Rare proof of life for elusive Australian parrot

Jul 04, 2013

An intrepid Australian bird-spotter has captured the best evidence in a century of a live "night parrot", a rare creature that ranks among the world's most enigmatic avian species, scientists said Thursday.

John Young, a naturalist photographer, presented photos and video of the small, yellowish-green parrot to experts at the Queensland Museum this week which government scientist Leo Joseph said "make it seem very clear that he's found the bird".

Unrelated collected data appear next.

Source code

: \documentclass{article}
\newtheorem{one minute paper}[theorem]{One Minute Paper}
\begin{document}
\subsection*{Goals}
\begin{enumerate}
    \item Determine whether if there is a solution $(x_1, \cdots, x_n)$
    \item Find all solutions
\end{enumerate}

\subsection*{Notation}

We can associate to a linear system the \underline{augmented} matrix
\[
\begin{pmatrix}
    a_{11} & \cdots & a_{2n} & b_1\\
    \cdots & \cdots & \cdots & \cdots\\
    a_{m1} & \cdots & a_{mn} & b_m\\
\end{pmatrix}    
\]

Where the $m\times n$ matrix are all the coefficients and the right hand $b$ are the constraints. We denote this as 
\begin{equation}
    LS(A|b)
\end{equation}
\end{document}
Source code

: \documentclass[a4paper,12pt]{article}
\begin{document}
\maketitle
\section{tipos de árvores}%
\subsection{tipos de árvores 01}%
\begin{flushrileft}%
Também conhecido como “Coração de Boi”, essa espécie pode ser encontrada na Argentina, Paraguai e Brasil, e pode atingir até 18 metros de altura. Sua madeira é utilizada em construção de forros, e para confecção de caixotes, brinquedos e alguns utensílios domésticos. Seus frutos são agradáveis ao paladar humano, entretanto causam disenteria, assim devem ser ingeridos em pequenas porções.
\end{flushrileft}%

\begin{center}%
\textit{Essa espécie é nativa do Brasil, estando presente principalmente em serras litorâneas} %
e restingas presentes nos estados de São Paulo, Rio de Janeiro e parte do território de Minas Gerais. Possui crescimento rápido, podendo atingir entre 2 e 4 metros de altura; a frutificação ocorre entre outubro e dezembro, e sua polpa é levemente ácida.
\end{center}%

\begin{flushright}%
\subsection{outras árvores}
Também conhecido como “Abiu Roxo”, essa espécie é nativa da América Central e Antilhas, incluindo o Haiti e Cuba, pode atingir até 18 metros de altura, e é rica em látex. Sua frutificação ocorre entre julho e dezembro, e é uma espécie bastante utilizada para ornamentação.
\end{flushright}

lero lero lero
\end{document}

Researchers feared for decades that the nocturnal, desert-dwelling parrot was extinct, with no sightings between 1912 and 1979 and only a handful since, prompting the Smithsonian Magazine in 2012 to list it at number one among the world's five most mysterious birds.

The last live specimen was captured 100 years ago and though two dead birds have been found, in 1990 and 2006, no one has been able to offer definitive proof of a live sighting until now.

It is listed as endangered by the International Union for the Conservation of Nature, which lists the as having been "rediscovered" in 2005, when two biologists spotted the elusive bird but were unable to photograph it or collect samples.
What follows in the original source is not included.